> **MATERIAL FOR THE TASK**:
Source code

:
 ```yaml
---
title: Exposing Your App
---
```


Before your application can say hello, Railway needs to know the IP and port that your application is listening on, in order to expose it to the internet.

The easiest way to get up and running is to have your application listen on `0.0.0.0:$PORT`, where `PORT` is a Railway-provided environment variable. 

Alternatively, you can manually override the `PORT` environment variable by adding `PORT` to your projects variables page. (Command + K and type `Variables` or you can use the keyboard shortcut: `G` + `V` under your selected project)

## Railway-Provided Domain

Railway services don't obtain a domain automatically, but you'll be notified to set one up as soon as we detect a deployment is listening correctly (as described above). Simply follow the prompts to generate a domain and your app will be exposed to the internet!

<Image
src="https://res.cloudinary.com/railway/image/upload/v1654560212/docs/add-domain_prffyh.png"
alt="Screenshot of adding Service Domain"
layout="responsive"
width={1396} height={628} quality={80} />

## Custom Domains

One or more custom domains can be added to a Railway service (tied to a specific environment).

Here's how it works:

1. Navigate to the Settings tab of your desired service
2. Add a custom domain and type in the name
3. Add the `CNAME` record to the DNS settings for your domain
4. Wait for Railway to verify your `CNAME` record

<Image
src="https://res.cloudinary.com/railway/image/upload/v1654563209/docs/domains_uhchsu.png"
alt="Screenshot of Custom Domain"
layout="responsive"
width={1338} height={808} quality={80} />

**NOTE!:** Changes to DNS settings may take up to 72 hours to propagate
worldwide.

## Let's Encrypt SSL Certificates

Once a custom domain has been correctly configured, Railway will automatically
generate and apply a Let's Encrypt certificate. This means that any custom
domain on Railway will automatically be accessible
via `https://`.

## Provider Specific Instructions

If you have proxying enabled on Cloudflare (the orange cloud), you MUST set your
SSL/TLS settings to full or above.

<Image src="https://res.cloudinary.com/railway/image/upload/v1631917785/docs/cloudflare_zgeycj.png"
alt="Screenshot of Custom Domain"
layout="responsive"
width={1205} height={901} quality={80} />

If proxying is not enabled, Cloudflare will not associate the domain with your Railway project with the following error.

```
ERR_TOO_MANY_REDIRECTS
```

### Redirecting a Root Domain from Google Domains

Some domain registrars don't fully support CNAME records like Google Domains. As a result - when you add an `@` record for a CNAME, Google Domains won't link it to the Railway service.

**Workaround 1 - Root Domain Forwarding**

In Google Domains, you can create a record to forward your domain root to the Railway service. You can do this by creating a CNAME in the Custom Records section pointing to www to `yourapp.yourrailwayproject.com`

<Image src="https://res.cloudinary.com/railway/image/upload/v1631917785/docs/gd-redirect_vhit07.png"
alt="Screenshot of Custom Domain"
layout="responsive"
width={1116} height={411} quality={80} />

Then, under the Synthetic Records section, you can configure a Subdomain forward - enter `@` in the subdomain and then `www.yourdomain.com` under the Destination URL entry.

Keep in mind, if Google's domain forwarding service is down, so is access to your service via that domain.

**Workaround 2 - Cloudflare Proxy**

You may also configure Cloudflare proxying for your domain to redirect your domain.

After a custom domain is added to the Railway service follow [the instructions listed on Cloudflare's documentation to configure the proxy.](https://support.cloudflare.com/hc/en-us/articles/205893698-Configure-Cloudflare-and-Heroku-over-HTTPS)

> **WHAT IS EXPECTED**: Repeat exactly the lines of the material above, taking the first line, the line with "1. Navigate to", and every line between them.

> **EXPECTED ANSWER**:
Source code

:
 ```yaml
---
title: Exposing Your App
---
```


Before your application can say hello, Railway needs to know the IP and port that your application is listening on, in order to expose it to the internet.

The easiest way to get up and running is to have your application listen on `0.0.0.0:$PORT`, where `PORT` is a Railway-provided environment variable. 

Alternatively, you can manually override the `PORT` environment variable by adding `PORT` to your projects variables page. (Command + K and type `Variables` or you can use the keyboard shortcut: `G` + `V` under your selected project)

## Railway-Provided Domain

Railway services don't obtain a domain automatically, but you'll be notified to set one up as soon as we detect a deployment is listening correctly (as described above). Simply follow the prompts to generate a domain and your app will be exposed to the internet!

<Image
src="https://res.cloudinary.com/railway/image/upload/v1654560212/docs/add-domain_prffyh.png"
alt="Screenshot of adding Service Domain"
layout="responsive"
width={1396} height={628} quality={80} />

## Custom Domains

One or more custom domains can be added to a Railway service (tied to a specific environment).

Here's how it works:

1. Navigate to the Settings tab of your desired service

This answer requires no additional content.